Re: Allow DISTINCT to use Incremental Sort

From: Richard Guo <guofenglinux(at)gmail(dot)com>
To: David Rowley <dgrowleyml(at)gmail(dot)com>
Cc: PostgreSQL Developers <pgsql-hackers(at)lists(dot)postgresql(dot)org>
Subject: Re: Allow DISTINCT to use Incremental Sort
Date: 2023-01-09 13:28:16
Message-ID: CAMbWs4_7Jq7ZQRREEYtOec91pymB7kEYXJV9PcBF0ymKVMDQPQ@mail.gmail.com
Views: Raw Message | Whole Thread | Download mbox | Resend email
Thread:
Lists: pgsql-hackers

On Sat, Jan 7, 2023 at 5:47 PM David Rowley <dgrowleyml(at)gmail(dot)com> wrote:

> While working on the regression tests added in a14a58329, I noticed
> that DISTINCT does not make use of Incremental Sort. It'll only ever
> do full sorts on the cheapest input path or make use of a path that's
> already got the required pathkeys. Also, I see that
> create_final_distinct_paths() is a little quirky and if the cheapest
> input path happens to be sorted, it'll add_path() the same path twice,
> which seems like a bit of a waste of effort. That could happen if say
> enable_seqscan is off or if a Merge Join is the cheapest join method.
>
> Additionally, the parallel DISTINCT code looks like it should also get
> the same treatment. I see that I'd coded this to only add a unique
> path atop of a presorted path and it never considers sorting the
> cheapest partial path. I've adjusted that in the attached and also
> made it consider incremental sorting any path with presorted keys.
>
> Please see the attached patch.

+1 for the changes. A minor comment is that previously on HEAD for
SELECT DISTINCT case, if we have to do an explicit full sort atop the
cheapest path, we try to make sure to always use the more rigorous
ordering.

/* For explicit-sort case, always use the more rigorous clause */
if (list_length(root->distinct_pathkeys) <
list_length(root->sort_pathkeys))
{
needed_pathkeys = root->sort_pathkeys;
/* Assert checks that parser didn't mess up... */
Assert(pathkeys_contained_in(root->distinct_pathkeys,
needed_pathkeys));
}
else
needed_pathkeys = root->distinct_pathkeys;

I'm not sure if this is necessary, as AFAIU the parser should have
ensured that the sortClause is always a prefix of distinctClause.
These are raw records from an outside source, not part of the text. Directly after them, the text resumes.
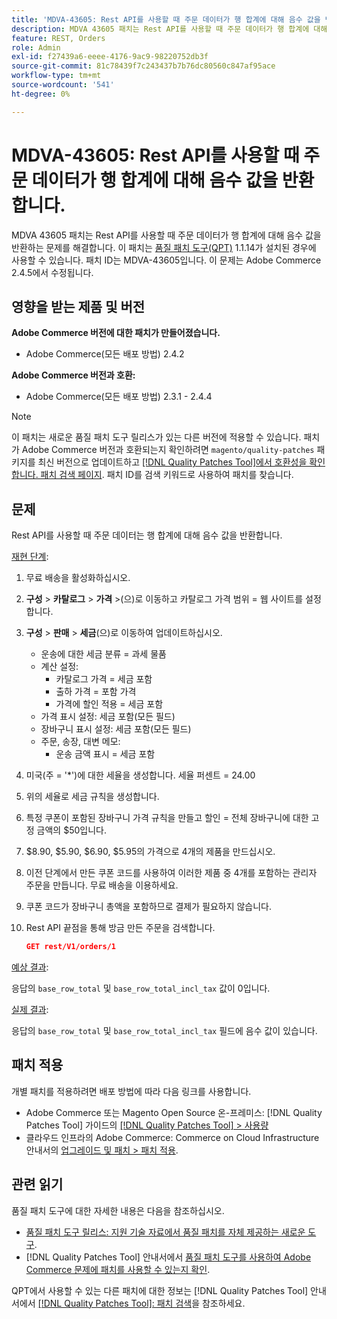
 ```yaml
---
title: 'MDVA-43605: Rest API를 사용할 때 주문 데이터가 행 합계에 대해 음수 값을 반환합니다.'
description: MDVA 43605 패치는 Rest API를 사용할 때 주문 데이터가 행 합계에 대해 음수 값을 반환하는 문제를 해결합니다. 이 패치는 [Quality Patches Tool (QPT)](https://experienceleague.adobe.com/en/docs/commerce-knowledge-base/kb/announcements/commerce-announcements/magento-quality-patches-released-new-tool-to-self-serve-quality-patches) 1.1.14가 설치된 경우 사용할 수 있습니다. 패치 ID는 MDVA-43605입니다. 이 문제는 Adobe Commerce 2.4.5에서 수정됩니다.
feature: REST, Orders
role: Admin
exl-id: f27439a6-eeee-4176-9ac9-98220752db3f
source-git-commit: 81c78439f7c243437b7b76dc80560c847af95ace
workflow-type: tm+mt
source-wordcount: '541'
ht-degree: 0%

---
```


# MDVA-43605: Rest API를 사용할 때 주문 데이터가 행 합계에 대해 음수 값을 반환합니다.

MDVA 43605 패치는 Rest API를 사용할 때 주문 데이터가 행 합계에 대해 음수 값을 반환하는 문제를 해결합니다. 이 패치는 [품질 패치 도구(QPT)](https://experienceleague.adobe.com/en/docs/commerce-knowledge-base/kb/announcements/commerce-announcements/magento-quality-patches-released-new-tool-to-self-serve-quality-patches) 1.1.14가 설치된 경우에 사용할 수 있습니다. 패치 ID는 MDVA-43605입니다. 이 문제는 Adobe Commerce 2.4.5에서 수정됩니다.

## 영향을 받는 제품 및 버전

**Adobe Commerce 버전에 대한 패치가 만들어졌습니다.**

* Adobe Commerce(모든 배포 방법) 2.4.2

**Adobe Commerce 버전과 호환:**

* Adobe Commerce(모든 배포 방법) 2.3.1 - 2.4.4

>[!NOTE]
>
>이 패치는 새로운 품질 패치 도구 릴리스가 있는 다른 버전에 적용할 수 있습니다. 패치가 Adobe Commerce 버전과 호환되는지 확인하려면 `magento/quality-patches` 패키지를 최신 버전으로 업데이트하고 [[!DNL Quality Patches Tool]에서 호환성을 확인합니다. 패치 검색 페이지](https://experienceleague.adobe.com/en/docs/commerce-knowledge-base/kb/announcements/commerce-announcements/magento-quality-patches-released-new-tool-to-self-serve-quality-patches). 패치 ID를 검색 키워드로 사용하여 패치를 찾습니다.

## 문제

Rest API를 사용할 때 주문 데이터는 행 합계에 대해 음수 값을 반환합니다.

<u>재현 단계</u>:

1. 무료 배송을 활성화하십시오.
1. **구성** > **카탈로그** > **가격** >(으)로 이동하고 카탈로그 가격 범위 = 웹 사이트를 설정합니다.
1. **구성** > **판매** > **세금**(으)로 이동하여 업데이트하십시오.
   * 운송에 대한 세금 분류 = 과세 물품
   * 계산 설정:
      * 카탈로그 가격 = 세금 포함
      * 출하 가격 = 포함 가격
      * 가격에 할인 적용 = 세금 포함
   * 가격 표시 설정: 세금 포함(모든 필드)
   * 장바구니 표시 설정: 세금 포함(모든 필드)
   * 주문, 송장, 대변 메모:
      * 운송 금액 표시 = 세금 포함
1. 미국(주 = &#39;*&#39;)에 대한 세율을 생성합니다. 세율 퍼센트 = 24.00
1. 위의 세율로 세금 규칙을 생성합니다.
1. 특정 쿠폰이 포함된 장바구니 가격 규칙을 만들고 할인 = 전체 장바구니에 대한 고정 금액의 $50입니다.
1. $8.90, $5.90, $6.90, $5.95의 가격으로 4개의 제품을 만드십시오.
1. 이전 단계에서 만든 쿠폰 코드를 사용하여 이러한 제품 중 4개를 포함하는 관리자 주문을 만듭니다. 무료 배송을 이용하세요.
1. 쿠폰 코드가 장바구니 총액을 포함하므로 결제가 필요하지 않습니다.
1. Rest API 끝점을 통해 방금 만든 주문을 검색합니다.

   ```json
   GET rest/V1/orders/1
   ```

<u>예상 결과</u>:

응답의 `base_row_total` 및 `base_row_total_incl_tax` 값이 0입니다.

<u>실제 결과</u>:

응답의 `base_row_total` 및 `base_row_total_incl_tax` 필드에 음수 값이 있습니다.

## 패치 적용

개별 패치를 적용하려면 배포 방법에 따라 다음 링크를 사용합니다.

* Adobe Commerce 또는 Magento Open Source 온-프레미스: [!DNL Quality Patches Tool] 가이드의 [[!DNL Quality Patches Tool] > 사용량](/help/tools/quality-patches-tool/usage.md)
* 클라우드 인프라의 Adobe Commerce: Commerce on Cloud Infrastructure 안내서의 [업그레이드 및 패치 > 패치 적용](https://experienceleague.adobe.com/docs/commerce-cloud-service/user-guide/develop/upgrade/apply-patches.html).

## 관련 읽기

품질 패치 도구에 대한 자세한 내용은 다음을 참조하십시오.

* [품질 패치 도구 릴리스: 지원 기술 자료에서 품질 패치를 자체 제공하는 새로운 도구](https://experienceleague.adobe.com/en/docs/commerce-knowledge-base/kb/announcements/commerce-announcements/magento-quality-patches-released-new-tool-to-self-serve-quality-patches).
* [!DNL Quality Patches Tool] 안내서에서 [품질 패치 도구를 사용하여 Adobe Commerce 문제에 패치를 사용할 수 있는지 확인](/help/tools/quality-patches-tool/patches-available-in-qpt/check-patch-for-magento-issue-with-magento-quality-patches.md).

QPT에서 사용할 수 있는 다른 패치에 대한 정보는 [!DNL Quality Patches Tool] 안내서에서 [[!DNL Quality Patches Tool]: 패치 검색](https://experienceleague.adobe.com/tools/commerce-quality-patches/index.html)을 참조하세요.
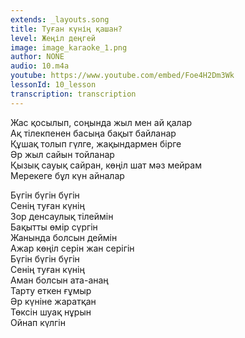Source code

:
 ```yaml
---
extends: _layouts.song
title: Туған күнің қашан?
level: Жеңіл деңгей
image: image_karaoke_1.png
author: NONE
audio: 10.m4a
youtube: https://www.youtube.com/embed/Foe4H2Dm3Wk
lessonId: 10_lesson
transcription: transcription 
---
```

Жас қосылып, соңында жыл мен ай қалар  
Ақ тілекпенен басыңа бақыт байланар  
Құшақ толып гүлге, жақындармен бірге  
Әр жыл сайын тойланар  
Қызық сауық сайран, көңіл шат мәз мейрам  
Мерекеге бұл күн айналар  
   
Бүгін бүгін бүгін  
Сенің туған күнің  
Зор денсаулық тілеймін  
Бақытты өмір сүргін  
Жанында болсын деймін  
Ажар көңіл серін жан серігін  
Бүгін бүгін бүгін  
Сенің туған күнің  
Аман болсын ата-анаң  
Тарту еткен ғұмыр  
Әр күніне жаратқан  
Төксін шуақ нұрын  
Ойнап күлгін
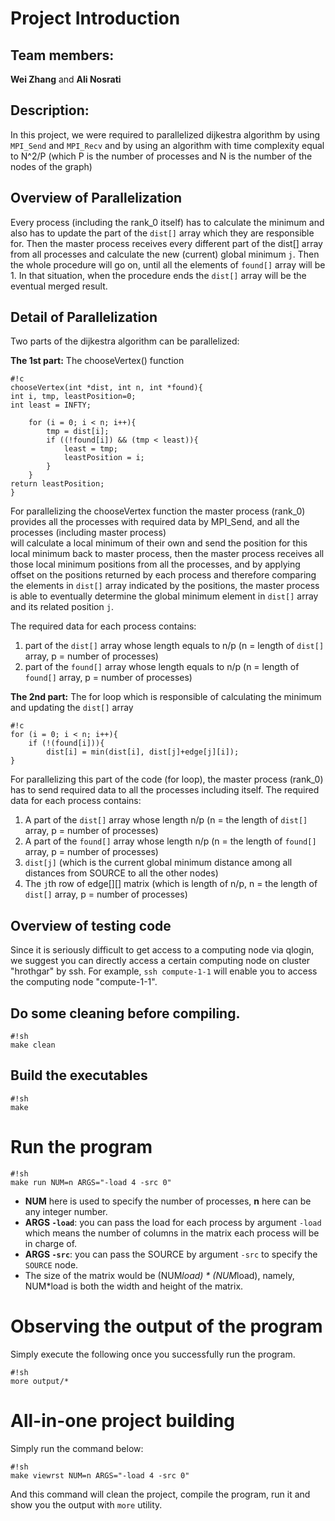 # Project Introduction

## Team members: 

**Wei Zhang** and **Ali Nosrati**

## Description: 

In this project, we were required to parallelized dijkestra algorithm by 
using `MPI_Send` and `MPI_Recv` and by using an algorithm with time complexity 
equal to N^2/P (which P is the number of processes and N is the number of the
nodes of the graph)


## Overview of Parallelization

Every process (including the rank_0 itself) has to calculate the minimum and
also has to update the part of the `dist[]` array which they are responsible
for. Then the master process receives every different part of the dist[] array from
all processes and calculate the new (current) global minimum `j`. Then the whole 
procedure will go on, until all the elements of `found[]` array will be 1. In that
situation, when the procedure ends the `dist[]` array will be the eventual merged result. 

## Detail of Parallelization

Two parts of the dijkestra algorithm can be parallelized:

**The 1st part:** The chooseVertex() function
```
#!c
chooseVertex(int *dist, int n, int *found){
int i, tmp, leastPosition=0;
int least = INFTY;

    for (i = 0; i < n; i++){
        tmp = dist[i];
        if ((!found[i]) && (tmp < least)){
            least = tmp;
            leastPosition = i;
        }
    }
return leastPosition;
}
```
For parallelizing the chooseVertex function the master process (rank_0) provides
all the processes with required data by MPI_Send, and all the processes (including master process)  
will calculate a local minimum of their own and send the position for this local minimum back to master process, 
then the master process receives all those local minimum positions from all the processes, and by applying offset on 
the positions returned by each process and therefore comparing the elements in `dist[]` array indicated by the positions, 
the master process is able to eventually determine the global minimum element in `dist[]` array and its related position `j`.

The required data for each process contains:

1. part of the `dist[]` array whose length equals to n/p (n = length of `dist[]` array, p = number of processes)
2. part of the `found[]` array whose length equals to n/p (n = length of `found[]` array, p = number of processes)
    
**The 2nd part:** The for loop which is responsible of calculating the minimum and updating the
`dist[]` array
```
#!c
for (i = 0; i < n; i++){
    if (!(found[i])){
        dist[i] = min(dist[i], dist[j]+edge[j][i]);
}
```
For parallelizing this part of the code (for loop), the master process (rank_0) has
to send required data to all the processes including itself. The required data for each process contains:

1. A part of the `dist[]` array whose length n/p (n = the length of `dist[]` array, p = number of processes)
2. A part of the `found[]` array whose length n/p (n = the length of `found[]` array, p = number of processes)
3. `dist[j]` (which is the current global minimum distance among all distances from SOURCE to all the other nodes)
4. The `j`th row of edge[][] matrix (which is length of n/p, n = the length of `dist[]` array, p = number of processes)

## Overview of testing code

Since it is seriously difficult to get access to a computing node via qlogin,
we suggest you can directly access a certain computing node on cluster
"hrothgar" by ssh. For example, ```ssh compute-1-1``` will enable you to access
the computing node "compute-1-1".


## Do some cleaning before compiling.

```
#!sh
make clean
```

## Build the executables

```
#!sh
make
```

# Run the program


```
#!sh
make run NUM=n ARGS="-load 4 -src 0"
```

- **NUM** here is used to specify the number of processes, **n** here can be any integer number.
- **ARGS `-load`**: you can pass the load for each process by argument `-load` which means the number of columns in the matrix each process will be in charge of.
- **ARGS `-src`**: you can pass the SOURCE by argument `-src` to specify the `SOURCE` node.
- The size of the matrix would be (NUM*load) * (NUM*load), namely, NUM*load is both the width and height of the matrix.



# Observing the output of the program

Simply execute the following once you
successfully run the program.

```
#!sh
more output/*
```

# All-in-one project building

Simply run the command below:
```
#!sh
make viewrst NUM=n ARGS="-load 4 -src 0"
```
And this command will clean the project, compile the program, run it and show you the output with `more` utility.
In the patch this code has been removed. I think we should also remove
the related comments in create_final_distinct_paths.

* When we have DISTINCT ON, we must sort by the more rigorous of
* DISTINCT and ORDER BY, else it won't have the desired behavior.
- * Also, if we do have to do an explicit sort, we might as well use
- * the more rigorous ordering to avoid a second sort later. (Note
- * that the parser will have ensured that one clause is a prefix of
- * the other.)

Also, the comment just above this one is outdated too.

* First, if we have any adequately-presorted paths, just stick a
* Unique node on those. Then consider doing an explicit sort of the
* cheapest input path and Unique'ing that.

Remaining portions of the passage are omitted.